SAN FRANCISCO — Over the past four years, a mysterious white-nose fungus has struck hibernating North American bats. Populations in affected caves and mines can experience death rates of more than 80 percent over a winter. In desperation, an informal interagency task force of scientists from state and federal agencies has just launched an experimental program to fight the plague. Their weapon: a drug ordinarily used to treat athlete’s foot.
John Eisemann of the Agriculture Department’s Animal and Plant Health Inspection Service, better known as APHIS, in Fort Collins, Colo., mentioned the new program during his talk, here, at the American Chemical Society’s spring national meeting. He was describing legal tactics by which wildlife officials can thwart invasive vertebrate species with off-the-shelf chemicals.
He noted, for instance, how scientists have used a contraceptive vaccine — one designed to control white-tail deer populations — on rodents. It offered a nonlethal approach to reining in the population explosion of non-native fox squirrels on a University of California campus. In another instance, wildlife managers employed a cholesterol inhibiting drug to reduce sex hormone levels — and the urge to reproduce — among invasive monk parakeets. And on Guam, Eisemann’s team designed special traps baited with neonatal mouse carcasses. Each bait had been implanted with a child’s dose of acetaminophen, the active ingredient in Tylenol. It proved amazingly effective in strategically poisoning a major scourge, invasive brown treesnakes — and only that species.
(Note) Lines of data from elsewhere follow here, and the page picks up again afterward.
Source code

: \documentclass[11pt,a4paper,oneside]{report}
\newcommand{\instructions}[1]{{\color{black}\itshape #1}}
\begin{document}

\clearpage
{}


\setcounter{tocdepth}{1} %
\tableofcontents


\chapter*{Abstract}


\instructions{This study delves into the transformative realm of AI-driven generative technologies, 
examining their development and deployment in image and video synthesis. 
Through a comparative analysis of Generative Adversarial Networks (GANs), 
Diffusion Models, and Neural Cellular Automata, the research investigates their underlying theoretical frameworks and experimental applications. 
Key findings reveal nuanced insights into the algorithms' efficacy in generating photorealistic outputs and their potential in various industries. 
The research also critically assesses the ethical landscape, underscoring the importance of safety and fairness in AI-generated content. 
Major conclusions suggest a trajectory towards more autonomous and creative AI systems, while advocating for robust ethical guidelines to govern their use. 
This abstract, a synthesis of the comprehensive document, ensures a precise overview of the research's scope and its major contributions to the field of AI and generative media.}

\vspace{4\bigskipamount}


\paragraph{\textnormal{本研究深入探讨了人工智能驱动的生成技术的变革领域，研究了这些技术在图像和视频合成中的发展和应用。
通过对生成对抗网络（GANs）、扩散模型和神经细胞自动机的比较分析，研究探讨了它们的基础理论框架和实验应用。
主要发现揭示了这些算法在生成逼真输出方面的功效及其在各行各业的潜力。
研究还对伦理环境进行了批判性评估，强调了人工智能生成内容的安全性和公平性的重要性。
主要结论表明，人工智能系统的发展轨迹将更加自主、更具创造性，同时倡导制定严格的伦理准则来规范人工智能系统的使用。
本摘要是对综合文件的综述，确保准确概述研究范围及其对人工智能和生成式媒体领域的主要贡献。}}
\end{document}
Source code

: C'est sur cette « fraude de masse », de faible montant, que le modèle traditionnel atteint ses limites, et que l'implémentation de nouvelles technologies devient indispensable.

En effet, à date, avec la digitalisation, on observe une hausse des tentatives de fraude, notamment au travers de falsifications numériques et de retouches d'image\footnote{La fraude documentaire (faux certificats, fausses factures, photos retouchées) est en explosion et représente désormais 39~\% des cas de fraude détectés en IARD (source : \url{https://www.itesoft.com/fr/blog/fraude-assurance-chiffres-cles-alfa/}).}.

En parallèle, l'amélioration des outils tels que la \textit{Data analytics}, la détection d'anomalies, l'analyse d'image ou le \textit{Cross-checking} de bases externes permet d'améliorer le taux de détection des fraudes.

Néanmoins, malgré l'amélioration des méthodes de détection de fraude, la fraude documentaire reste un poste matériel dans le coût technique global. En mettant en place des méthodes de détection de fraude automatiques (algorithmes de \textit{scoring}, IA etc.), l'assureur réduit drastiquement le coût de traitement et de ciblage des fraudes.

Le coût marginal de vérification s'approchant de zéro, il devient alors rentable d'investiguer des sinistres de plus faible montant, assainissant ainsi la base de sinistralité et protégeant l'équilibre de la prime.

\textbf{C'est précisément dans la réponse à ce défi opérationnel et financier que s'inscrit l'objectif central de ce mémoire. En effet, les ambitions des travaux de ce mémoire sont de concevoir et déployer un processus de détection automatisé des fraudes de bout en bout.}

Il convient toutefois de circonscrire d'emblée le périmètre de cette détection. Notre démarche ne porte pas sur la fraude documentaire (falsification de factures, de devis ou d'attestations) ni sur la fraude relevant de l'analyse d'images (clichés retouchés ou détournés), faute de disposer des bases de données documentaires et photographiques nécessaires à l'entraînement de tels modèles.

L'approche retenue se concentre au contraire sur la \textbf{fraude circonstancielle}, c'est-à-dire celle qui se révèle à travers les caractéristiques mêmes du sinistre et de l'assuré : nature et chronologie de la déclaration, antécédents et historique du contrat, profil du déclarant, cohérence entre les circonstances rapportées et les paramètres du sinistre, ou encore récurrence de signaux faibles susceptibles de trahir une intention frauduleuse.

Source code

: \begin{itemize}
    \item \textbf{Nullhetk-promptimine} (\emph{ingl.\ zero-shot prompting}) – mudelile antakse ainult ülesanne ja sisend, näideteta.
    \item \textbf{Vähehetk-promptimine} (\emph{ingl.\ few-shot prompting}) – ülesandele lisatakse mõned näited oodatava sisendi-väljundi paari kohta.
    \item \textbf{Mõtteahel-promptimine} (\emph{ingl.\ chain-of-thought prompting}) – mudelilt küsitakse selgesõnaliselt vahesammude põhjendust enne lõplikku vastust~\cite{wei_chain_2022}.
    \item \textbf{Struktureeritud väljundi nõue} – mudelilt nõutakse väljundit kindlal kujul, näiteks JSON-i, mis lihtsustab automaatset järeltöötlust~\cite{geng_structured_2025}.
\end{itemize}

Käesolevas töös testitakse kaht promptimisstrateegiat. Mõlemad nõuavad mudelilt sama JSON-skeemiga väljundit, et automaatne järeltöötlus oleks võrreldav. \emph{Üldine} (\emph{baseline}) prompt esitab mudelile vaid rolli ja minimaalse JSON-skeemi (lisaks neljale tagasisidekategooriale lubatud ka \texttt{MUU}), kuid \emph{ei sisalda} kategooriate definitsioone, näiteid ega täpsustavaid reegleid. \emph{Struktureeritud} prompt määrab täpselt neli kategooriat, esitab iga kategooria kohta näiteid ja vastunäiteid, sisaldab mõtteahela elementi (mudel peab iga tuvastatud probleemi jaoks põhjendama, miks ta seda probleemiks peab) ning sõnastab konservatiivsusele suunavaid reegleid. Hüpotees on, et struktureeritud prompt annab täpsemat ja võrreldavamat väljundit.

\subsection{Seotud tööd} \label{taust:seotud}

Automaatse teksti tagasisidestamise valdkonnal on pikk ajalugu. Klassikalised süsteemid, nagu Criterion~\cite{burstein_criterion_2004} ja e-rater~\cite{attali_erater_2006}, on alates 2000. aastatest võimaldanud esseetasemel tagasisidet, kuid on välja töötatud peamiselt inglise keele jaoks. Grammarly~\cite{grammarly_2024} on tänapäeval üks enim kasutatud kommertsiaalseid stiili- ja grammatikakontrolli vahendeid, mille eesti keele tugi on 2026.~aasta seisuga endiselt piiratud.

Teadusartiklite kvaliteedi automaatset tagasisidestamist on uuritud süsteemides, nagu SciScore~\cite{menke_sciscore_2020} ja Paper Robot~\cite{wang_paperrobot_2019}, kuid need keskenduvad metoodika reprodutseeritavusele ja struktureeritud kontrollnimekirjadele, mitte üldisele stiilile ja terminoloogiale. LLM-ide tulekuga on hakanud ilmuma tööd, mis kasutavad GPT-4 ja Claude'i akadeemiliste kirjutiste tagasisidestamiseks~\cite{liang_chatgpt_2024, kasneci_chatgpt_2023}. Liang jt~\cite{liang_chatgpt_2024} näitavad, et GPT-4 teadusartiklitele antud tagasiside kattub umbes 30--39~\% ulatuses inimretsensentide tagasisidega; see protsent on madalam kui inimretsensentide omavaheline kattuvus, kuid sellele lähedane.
The bat task force enlisted Eisemann’s help to make sure that whatever they tried would be legal. He’s the go-to guy for identifying what permissions, waivers or requests are required before wildlife managers can apply poisons or anti-fertility drugs. The Food and Drug Administration allows for some off-label use of an existing drug as a veterinary prescription. And that’s the tactic he arranged for the task force to use with the athlete’s foot drug .
Theoretically, Eisemann says, it should have been possible for scientists to apply to get the chemical officially registered — as in approved — for use on bats. But with the disease spreading like wildfire and the potential market for a white-nose therapeutic tiny, the time and expense didn’t seem feasible.
Afraid of upsetting the ecological balance of endemic fungi in caves, the scientists decided to pilot test the program in already perturbed and disturbed environments — two mines in upstate New York. In February, the researchers applied the antifungal medicine onto the noses of several hundred bats. It killed the fungus, Eisemann says. At least in test-tube studies with the fungus. Now the goal is to see if and how it might have affected the treated colonies’ die-off rate, since only a small share of any population had their noses rubbed with the antifungal drug.
Indeed, the scientists are hoping they might not need to treat the entire colony. “If there’s enough communal grooming,” Eisemann said, “they may only need to treat a certain percentage of the bats.”